INSTRUCTIONS TO FOLLOW - Copy each line below that includes "iPhones".

EXERCISE INPUTS -
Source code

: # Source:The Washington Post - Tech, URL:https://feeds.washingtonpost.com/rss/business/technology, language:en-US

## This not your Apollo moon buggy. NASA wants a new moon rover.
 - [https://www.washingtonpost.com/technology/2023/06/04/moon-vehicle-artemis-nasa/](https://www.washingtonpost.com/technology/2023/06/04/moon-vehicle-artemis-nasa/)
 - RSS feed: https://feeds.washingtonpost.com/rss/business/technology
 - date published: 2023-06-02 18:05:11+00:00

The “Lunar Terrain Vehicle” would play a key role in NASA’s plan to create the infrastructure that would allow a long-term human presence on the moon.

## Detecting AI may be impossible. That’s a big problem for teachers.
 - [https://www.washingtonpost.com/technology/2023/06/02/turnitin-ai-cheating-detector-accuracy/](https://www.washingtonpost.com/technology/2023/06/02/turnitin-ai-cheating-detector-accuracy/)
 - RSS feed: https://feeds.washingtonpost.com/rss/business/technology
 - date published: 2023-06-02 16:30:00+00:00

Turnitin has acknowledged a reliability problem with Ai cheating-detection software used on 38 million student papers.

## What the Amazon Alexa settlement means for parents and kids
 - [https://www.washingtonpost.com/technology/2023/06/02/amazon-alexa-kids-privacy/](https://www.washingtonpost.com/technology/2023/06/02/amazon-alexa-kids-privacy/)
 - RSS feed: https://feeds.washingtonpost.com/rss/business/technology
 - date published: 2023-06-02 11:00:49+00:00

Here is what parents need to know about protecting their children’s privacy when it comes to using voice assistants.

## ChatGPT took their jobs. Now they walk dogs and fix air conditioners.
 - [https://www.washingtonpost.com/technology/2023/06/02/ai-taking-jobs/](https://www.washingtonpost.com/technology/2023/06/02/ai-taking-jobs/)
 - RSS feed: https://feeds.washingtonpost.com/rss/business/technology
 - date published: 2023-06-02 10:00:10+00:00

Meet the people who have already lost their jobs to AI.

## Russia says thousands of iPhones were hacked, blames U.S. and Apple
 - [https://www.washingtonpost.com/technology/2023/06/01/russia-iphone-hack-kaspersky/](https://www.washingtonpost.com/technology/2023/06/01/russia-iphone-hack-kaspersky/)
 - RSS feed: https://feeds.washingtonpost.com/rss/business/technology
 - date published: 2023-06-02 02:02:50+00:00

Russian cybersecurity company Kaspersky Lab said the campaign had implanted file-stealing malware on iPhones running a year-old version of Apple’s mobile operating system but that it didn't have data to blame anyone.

RESPONSE TO THIS EXERCISE -
## Russia says thousands of iPhones were hacked, blames U.S. and Apple
Russian cybersecurity company Kaspersky Lab said the campaign had implanted file-stealing malware on iPhones running a year-old version of Apple’s mobile operating system but that it didn't have data to blame anyone.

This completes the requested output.